Question écrite n°15440 — rubrique nouvelles technologies · en attente de réponse
VERBATIM
Assemblée nationale · XVIIe législature · maj quotidienne
Question écrite n°15440 · rubrique nouvelles technologies · publiée le 26 mai 2026 · 17e législature

Recrudescence des escroqueries sentimentales en ligne

Posée par Loïc Kervran (Horizons & Indépendants) au Ministère de la justicesans réponse à ce jour
La question — Loïc Kervran (HOR)

M. Loïc Kervran attire l'attention de M. le garde des sceaux, ministre de la justice, sur la recrudescence des escroqueries sentimentales en ligne, dites « arnaques aux sentiments », visant en particulier les personnes âgées ou vulnérables.

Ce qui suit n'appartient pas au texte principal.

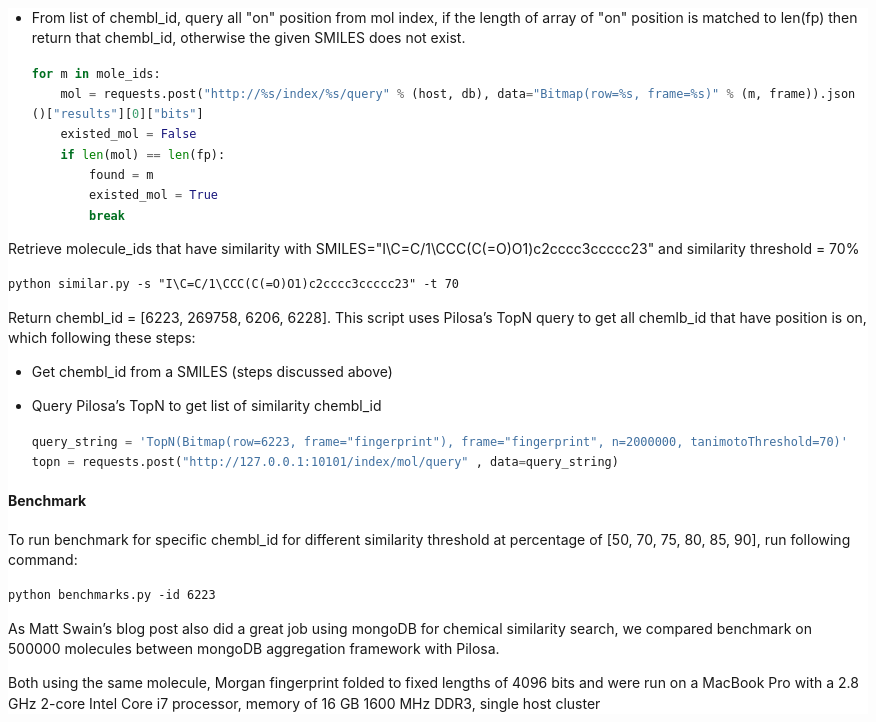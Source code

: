 * From list of chembl_id, query all "on" position from mol index, if the length of array of "on" position is matched to len(fp) then return that chembl_id, otherwise the given SMILES does not exist.

    ```python    
    for m in mole_ids:
        mol = requests.post("http://%s/index/%s/query" % (host, db), data="Bitmap(row=%s, frame=%s)" % (m, frame)).json()["results"][0]["bits"]
        existed_mol = False
        if len(mol) == len(fp):
            found = m
            existed_mol = True
            break
    ```

Retrieve molecule_ids that have similarity with SMILES="I\C=C/1\CCC(C(=O)O1)c2cccc3ccccc23" and similarity threshold = 70%
```
python similar.py -s "I\C=C/1\CCC(C(=O)O1)c2cccc3ccccc23" -t 70
```

Return chembl_id = [6223, 269758, 6206, 6228]. This script uses Pilosa’s TopN query to get all chemlb_id that have position is on, which following these steps:

* Get chembl_id from a SMILES (steps discussed above)

* Query Pilosa’s TopN to get list of similarity chembl_id
    ```python
    query_string = 'TopN(Bitmap(row=6223, frame="fingerprint"), frame="fingerprint", n=2000000, tanimotoThreshold=70)'
    topn = requests.post("http://127.0.0.1:10101/index/mol/query" , data=query_string)
    ```

#### Benchmark

To run benchmark for specific chembl_id for different similarity threshold at percentage of [50, 70, 75, 80, 85, 90], run following command:
```
python benchmarks.py -id 6223
```

As Matt Swain’s blog post also did a great job using mongoDB for chemical similarity search, we compared benchmark on 500000 molecules between mongoDB aggregation framework with Pilosa.

Both using the same molecule, Morgan fingerprint folded to fixed lengths of 4096 bits and were run on a MacBook Pro with a 2.8 GHz 2-core Intel Core i7 processor, memory of 16 GB 1600 MHz DDR3, single host cluster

Ces fraudes, souvent organisées depuis l'étranger par des réseaux criminels structurés, reposent sur des mécanismes d'emprise psychologique particulièrement puissants. Les auteurs utilisent désormais des outils d'intelligence artificielle permettant de créer de faux profils extrêmement crédibles, de générer des photographies, vidéos ou messages vocaux truqués et d'entretenir des échanges affectifs continus avec leurs victimes. Cette situation conduit certaines personnes à remettre volontairement des sommes très importantes, parfois l'intégralité de leurs économies, malgré les alertes de leurs proches et les preuves objectives de l'escroquerie. Les familles concernées se trouvent aujourd'hui dans une profonde impuissance juridique lorsque la victime est considérée comme juridiquement capable, bien qu'en situation manifeste d'emprise psychologique. De nombreuses associations d'aide aux victimes alertent sur l'augmentation rapide de ces situations et sur les conséquences humaines, financières et psychologiques dramatiques qu'elles engendrent. Dans ce contexte, il lui demande quelles mesures le Gouvernement entend mettre en œuvre afin de renforcer les dispositifs de prévention et d'information relatifs aux escroqueries sentimentales en ligne et d'adapter le cadre juridique pour mieux prendre en compte les phénomènes d'emprise numérique et affective. Il souhaite également savoir si une réflexion est engagée afin de créer des procédures spécifiques de signalement et d'accompagnement pour les familles confrontées à ces situations, ainsi que pour mieux prévenir l'utilisation de l'intelligence artificielle dans le développement de ces nouvelles formes de fraude ciblant particulièrement les personnes âgées et les personnes vulnérables.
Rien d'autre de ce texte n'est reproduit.